Data Model Design 101: Composite vs Surrogate Keys

When to know which type of key to use in your data models

I’ve recently been writing a data model to represent a new part of our business. The data requires a lot of questions to be asked, as it’s quite difficult to understand intuitively.

The data model requires that I join similar, yet different, datasets from two different sources into one dataset. Any time you merge two datasets, it’s integral for you to think about the unique key that will then act as the primary key of this new dataset.

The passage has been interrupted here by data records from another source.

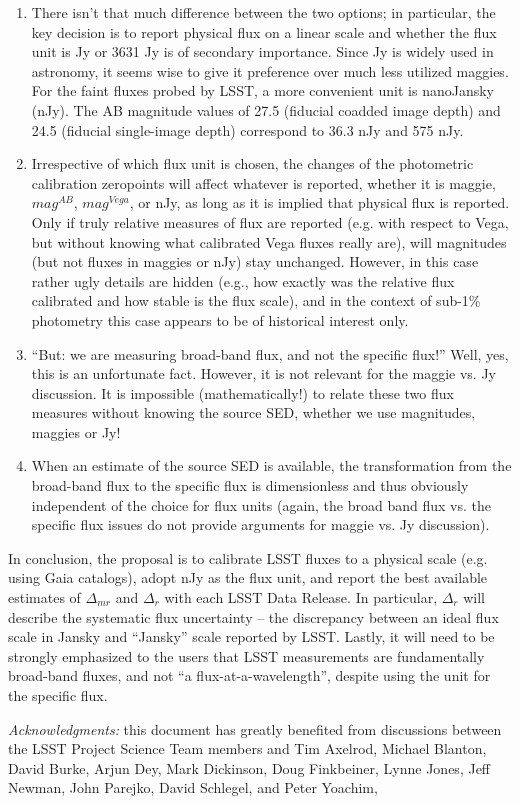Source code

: \documentclass{emulateapj}
\begin{document}
\begin{enumerate}
\item There isn't that much difference between the two options; in particular,  the key 
decision is to report physical flux on a linear scale and whether the flux unit is Jy 
or 3631 Jy is of secondary importance.  Since Jy is widely used in astronomy, it seems 
wise to give it preference over much less utilized maggies. For the faint fluxes
probed by LSST, a more convenient unit is nanoJansky (nJy). The AB magnitude 
values of 27.5 (fiducial coadded image depth)  and 24.5 (fiducial single-image depth) 
correspond to 36.3 nJy and 575 nJy. 

\item Irrespective of which flux unit is chosen, the changes of the photometric 
calibration zeropoints will affect whatever is reported, whether it is maggie, $mag^{AB}$, 
$mag^{Vega}$, or nJy, as long as it is implied that physical flux is reported. Only if
truly relative measures of flux are reported (e.g. with respect to Vega, but without knowing 
what calibrated Vega fluxes really are), will magnitudes (but not fluxes in maggies or 
nJy) stay unchanged. However, in this case rather ugly details are hidden (e.g., how 
exactly was the relative flux calibrated and how stable is the flux scale), and in the context 
of sub-1\% photometry this case appears to be of historical interest only. 
\item ``But: we are measuring broad-band flux, and not the specific flux!''  Well, 
yes, this is an unfortunate fact. However, it is not relevant for the maggie vs. Jy discussion. 
It is impossible (mathematically!) to relate these two flux measures without knowing 
the source SED, whether we use magnitudes, maggies or Jy! 
\item When an estimate of the source SED is available, the transformation from
the broad-band flux to the specific flux is dimensionless and thus obviously independent 
of the choice for flux units (again, the broad band flux vs. the specific flux issues do not provide
arguments for maggie vs. Jy discussion).
\end{enumerate}

In conclusion, the proposal is to calibrate LSST fluxes to a physical scale (e.g. using
Gaia catalogs), adopt nJy as the flux unit, and report the best available estimates of 
$\Delta_{mr}$ and $\Delta_r$ with each LSST Data Release. In particular, $\Delta_r$ 
will describe the systematic flux uncertainty --  the discrepancy between an ideal 
flux scale in Jansky and ``Jansky'' scale reported by LSST. Lastly, it  will need to be
strongly emphasized to the users that LSST measurements are fundamentally broad-band 
fluxes, and not ``a flux-at-a-wavelength'', despite using the unit for the specific flux. 


\vskip 0.5in
{\it Acknowledgments:} this document has greatly benefited from discussions between
the LSST Project Science Team members and Tim Axelrod, Michael Blanton, David 
Burke, Arjun Dey, Mark Dickinson, Doug Finkbeiner, Lynne Jones,  Jeff Newman, 
John Parejko, David Schlegel, and Peter Yoachim,
\end{document}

Unfortunately, you can’t assume that the primary key in each dataset will carry over into the resultant one. This is because these keys, if incrementing integers, will tend to be duplicated from dataset to dataset.

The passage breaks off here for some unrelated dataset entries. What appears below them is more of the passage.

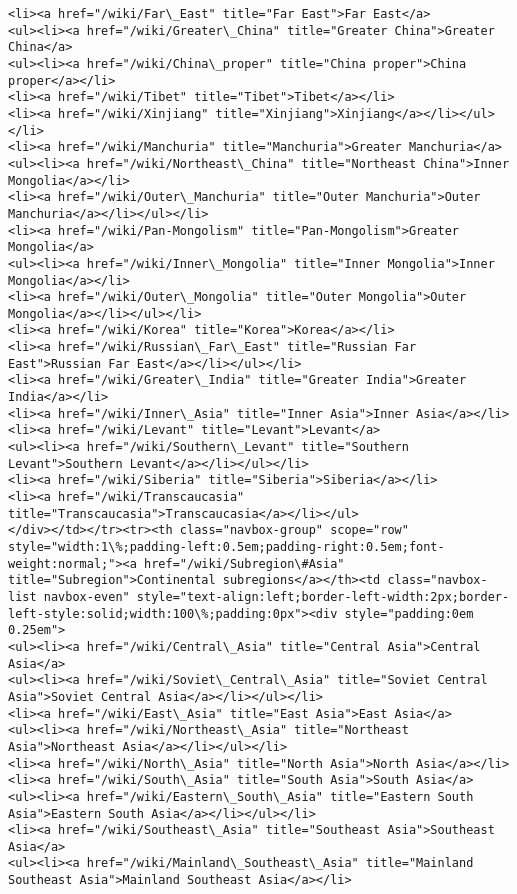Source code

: \documentclass[11pt]{article}
\begin{document}
\begin{Verbatim}[commandchars=\\\{\}]
<li><a href="/wiki/Far\_East" title="Far East">Far East</a>
<ul><li><a href="/wiki/Greater\_China" title="Greater China">Greater China</a>
<ul><li><a href="/wiki/China\_proper" title="China proper">China proper</a></li>
<li><a href="/wiki/Tibet" title="Tibet">Tibet</a></li>
<li><a href="/wiki/Xinjiang" title="Xinjiang">Xinjiang</a></li></ul></li>
<li><a href="/wiki/Manchuria" title="Manchuria">Greater Manchuria</a>
<ul><li><a href="/wiki/Northeast\_China" title="Northeast China">Inner Mongolia</a></li>
<li><a href="/wiki/Outer\_Manchuria" title="Outer Manchuria">Outer Manchuria</a></li></ul></li>
<li><a href="/wiki/Pan-Mongolism" title="Pan-Mongolism">Greater Mongolia</a>
<ul><li><a href="/wiki/Inner\_Mongolia" title="Inner Mongolia">Inner Mongolia</a></li>
<li><a href="/wiki/Outer\_Mongolia" title="Outer Mongolia">Outer Mongolia</a></li></ul></li>
<li><a href="/wiki/Korea" title="Korea">Korea</a></li>
<li><a href="/wiki/Russian\_Far\_East" title="Russian Far East">Russian Far East</a></li></ul></li>
<li><a href="/wiki/Greater\_India" title="Greater India">Greater India</a></li>
<li><a href="/wiki/Inner\_Asia" title="Inner Asia">Inner Asia</a></li>
<li><a href="/wiki/Levant" title="Levant">Levant</a>
<ul><li><a href="/wiki/Southern\_Levant" title="Southern Levant">Southern Levant</a></li></ul></li>
<li><a href="/wiki/Siberia" title="Siberia">Siberia</a></li>
<li><a href="/wiki/Transcaucasia" title="Transcaucasia">Transcaucasia</a></li></ul>
</div></td></tr><tr><th class="navbox-group" scope="row" style="width:1\%;padding-left:0.5em;padding-right:0.5em;font-weight:normal;"><a href="/wiki/Subregion\#Asia" title="Subregion">Continental subregions</a></th><td class="navbox-list navbox-even" style="text-align:left;border-left-width:2px;border-left-style:solid;width:100\%;padding:0px"><div style="padding:0em 0.25em">
<ul><li><a href="/wiki/Central\_Asia" title="Central Asia">Central Asia</a>
<ul><li><a href="/wiki/Soviet\_Central\_Asia" title="Soviet Central Asia">Soviet Central Asia</a></li></ul></li>
<li><a href="/wiki/East\_Asia" title="East Asia">East Asia</a>
<ul><li><a href="/wiki/Northeast\_Asia" title="Northeast Asia">Northeast Asia</a></li></ul></li>
<li><a href="/wiki/North\_Asia" title="North Asia">North Asia</a></li>
<li><a href="/wiki/South\_Asia" title="South Asia">South Asia</a>
<ul><li><a href="/wiki/Eastern\_South\_Asia" title="Eastern South Asia">Eastern South Asia</a></li></ul></li>
<li><a href="/wiki/Southeast\_Asia" title="Southeast Asia">Southeast Asia</a>
<ul><li><a href="/wiki/Mainland\_Southeast\_Asia" title="Mainland Southeast Asia">Mainland Southeast Asia</a></li>

\end{Verbatim}
\end{document}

However, you can create a new key.

In this article, we will discuss two options for creating a unique key in a data model—a surrogate key or a composite key. What are the differences between these? When should you use one versus the other?

Surrogate vs Composite Key

Composite keys are made up of more than one identifying field, together the fields that make it up are unique. They are created from real-world values and whose meaning can be understood when read

Surrogate keys are generated for the sole purpose of being a primary key and don’t contain any real-world meaning. They are typically hash values that make data retrieval fast and easy.

When to Use a Surrogate Key vs Composite Key

Composite keys are ideal when you still want to maintain the value of your data. While composite keys are a unique combination of fields, you can generate a new field based on these values to make the unique lookup of records easier.

This is what I recommend when using a composite key in a data model. We will go over an easy way to use SQL or dbt to generate a composite key within any of your data models.

Surrogate keys are ideal when you don’t need to maintain the value of your data and want a fast and efficient way to retrieve your data. These are often used when datasets are unique across 3 or more fields, making a composite key difficult to use. They are also used in very large tables where a composite key may not be practical.

How to Generate a Composite Key

Composite keys are quite easy to create using basic SQL. You simply need to concatenate two or more fields:

SELECT
  user_id || customer_signup_year AS _user_ck
FROM users_2023_unioned_users_2024

Before doing this, make sure you check for NULL values. If there’s a possibility that either of these fields is NULL, you will need to figure out how to deal with that so that these NULL values do not persist in your composite key.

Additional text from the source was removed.